We have outgrown our 2050 and I have concerns with the sizing of the replacement. We have two aggregates' of sas drives that produce 3000+ iops each. The filer drops of the network at 1000 iops and the processor is constantly at 100%. cp stats show that it is constantly flushing. The network is never above 50 mbits/sec. I have previously had 6000+ iops from using iometer from several windows servers with multiple threads. The processor maxes when certain volumes are being heavily used. When I look at the iops of one of the offending volumes there are little read or writes, but 95% of the iops are listed as nfs_other. Also these volumes have massive inodes of 7-9 million and we are having to increase these as time goes on. Does anyone know why these particular volumes are killing our filer and if we upgrade how do we know the next filer won't display the same problem? Any comments or suggestions would be appreciated.
From your description, I don't think the issue is your filer, but rather in the applications that are accessing those two volumes.

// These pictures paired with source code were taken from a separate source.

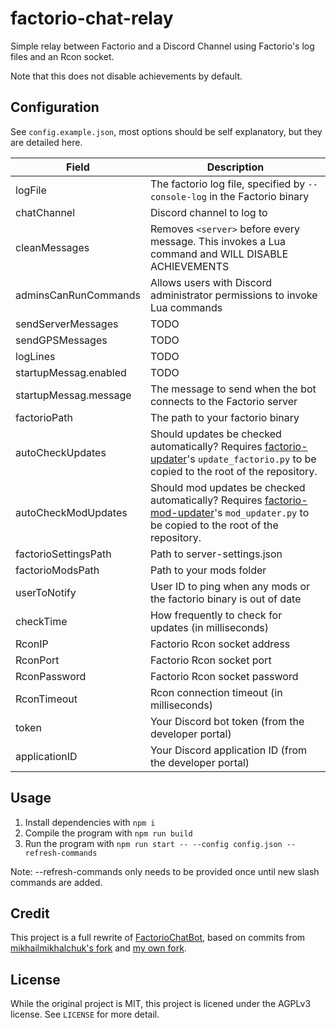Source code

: # factorio-chat-relay

Simple relay between Factorio and a Discord Channel using Factorio's log files
and an Rcon socket.

Note that this does not disable achievements by default.

## Configuration

See `config.example.json`, most options should be self explanatory, but they are detailed here.

| Field                 | Description                                                                                                                                                                                |
| --------------------- | ------------------------------------------------------------------------------------------------------------------------------------------------------------------------------------------ |
| logFile               | The factorio log file, specified by `--console-log` in the Factorio binary                                                                                                                 |
| chatChannel           | Discord channel to log to                                                                                                                                                                  |
| cleanMessages         | Removes `<server>` before every message. This invokes a Lua command and WILL DISABLE ACHIEVEMENTS                                                                                          |
| adminsCanRunCommands  | Allows users with Discord administrator permissions to invoke Lua commands                                                                                                                 |
| sendServerMessages    | TODO                                                                                                                                                                                       |
| sendGPSMessages       | TODO                                                                                                                                                                                       |
| logLines              | TODO                                                                                                                                                                                       |
| startupMessag.enabled | TODO                                                                                                                                                                                       |
| startupMessag.message | The message to send when the bot connects to the Factorio server                                                                                                                           |
| factorioPath          | The path to your factorio binary                                                                                                                                                           |
| autoCheckUpdates      | Should updates be checked automatically? Requires [factorio-updater](https://github.com/narc0tiq/factorio-updater)'s `update_factorio.py` to be copied to the root of the repository.      |
| autoCheckModUpdates   | Should mod updates be checked automatically? Requires [factorio-mod-updater](https://github.com/ppebb/factorio-mod-updater)'s `mod_updater.py` to be copied to the root of the repository. |
| factorioSettingsPath  | Path to server-settings.json                                                                                                                                                               |
| factorioModsPath      | Path to your mods folder                                                                                                                                                                   |
| userToNotify          | User ID to ping when any mods or the factorio binary is out of date                                                                                                                        |
| checkTime             | How frequently to check for updates (in milliseconds)                                                                                                                                      |
| RconIP                | Factorio Rcon socket address                                                                                                                                                               |
| RconPort              | Factorio Rcon socket port                                                                                                                                                                  |
| RconPassword          | Factorio Rcon socket password                                                                                                                                                              |
| RconTimeout           | Rcon connection timeout (in milliseconds)                                                                                                                                                  |
| token                 | Your Discord bot token (from the developer portal)                                                                                                                                         |
| applicationID         | Your Discord application ID (from the developer portal)                                                                                                                                    |

## Usage

1. Install dependencies with `npm i`
2. Compile the program with `npm run build`
3. Run the program with `npm run start -- --config config.json --refresh-commands`

Note: --refresh-commands only needs to be provided once until new slash commands are added.

## Credit

This project is a full rewrite of
[FactorioChatBot](https://github.com/AGuyNamedJens/FactorioChatBot/), based on
commits from [mikhailmikhalchuk's
fork](https://github.com/mikhailmikhalchuk/FactorioChatBot) and [my own
fork](https://github.com/ppebb/FactorioChatBot).

## License

While the original project is MIT, this project is licened under the AGPLv3
license. See `LICENSE` for more detail.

The high IOPS and the size of your file systems, combined with the majority of NFS_other calls leads me to believe you have an application, or applications, that are constantly trolling the file system. If you can, enable per-client NFS stats, and then do an nfsstat -l. That's an ell. I suspect you will find one or two machines account for the majority of NFS calls. I've seen exactly this kind of situation in experience, and it is usually because of poorly writte code in an application or script.
NOTE: There is a nice script tool called nfstop in the toolkit on the NOW site. It can help you quite a bit in these kinds of examinations.
I will give this a go, thanks. Later on today I will be running iometer again from windows 2003 vms, using nfs mounts. The application does indeed behave the way you described. I was under the impression however that an iop is an iop. These volumes are killing the processor at far less than maximum iops. We cannot change the applications behaviour quickly, it's our of our hands. Will we see the behaviour if we use iSCSI for these volumes?
I had one hour of time when users would be unaffected and got 3000 iops from the aggr using iometer with 50% read 50% write using built in random profile of iometer. The processor hovered around 80%. This leads me to the conclusion that an iop is not an iop and it depends on the characteristic of the iop as to how many you will get before the filer creaks. The only clue I have is that nfs_other seems to be a netapp killer. I have read that very small iops will be stored in metadata. Is this the problem? I have a two hour window tomorrow night to perform more tests. Any ideas?
I will provide sysstat results but will have to do this tomorrow. We are careful to follow Netapp best practices and we do check for aligned volumes in the OS's. The rouge volumes are mounted as direct NFS mounts from within SLES10 SP3 physical machines. I will also post the fstab entries for these volumes. The significant difference between these volumes is that they have huge inodes and the data on these volumes is made up of many thousands of directories within which are thousands of small files. My conclusions are based on the differences of these volumes and the relatively low iops they produce having a direct detrimental impact on the cpu of the filer. The sysstat and other information I post tomorrow might make this a little clearer.
I am attaching the sysstat results and nfs client stats for busiest client ip address'. 10.xxx.2.5 is a server with one of the volumes in question. The developement team where running a "Product Load" at the time of these stats.
We now have a loan filer from Netapp that we are trailing prior to the purchase of a new one in the near future. The volumes that have high nfs_other iops have been temporarily moved to SSD's hosted on separate Linux boxes. Having done this has relieved the pressure on the 2050 and since then it hasn’t dropped of the network. So onto the next filer. Our Netapp service provider and a Netapp Engineer confirmed that we where maxing the CPU with small random reads. The 2050 has a single core 2.4Mhz Celeron Processor.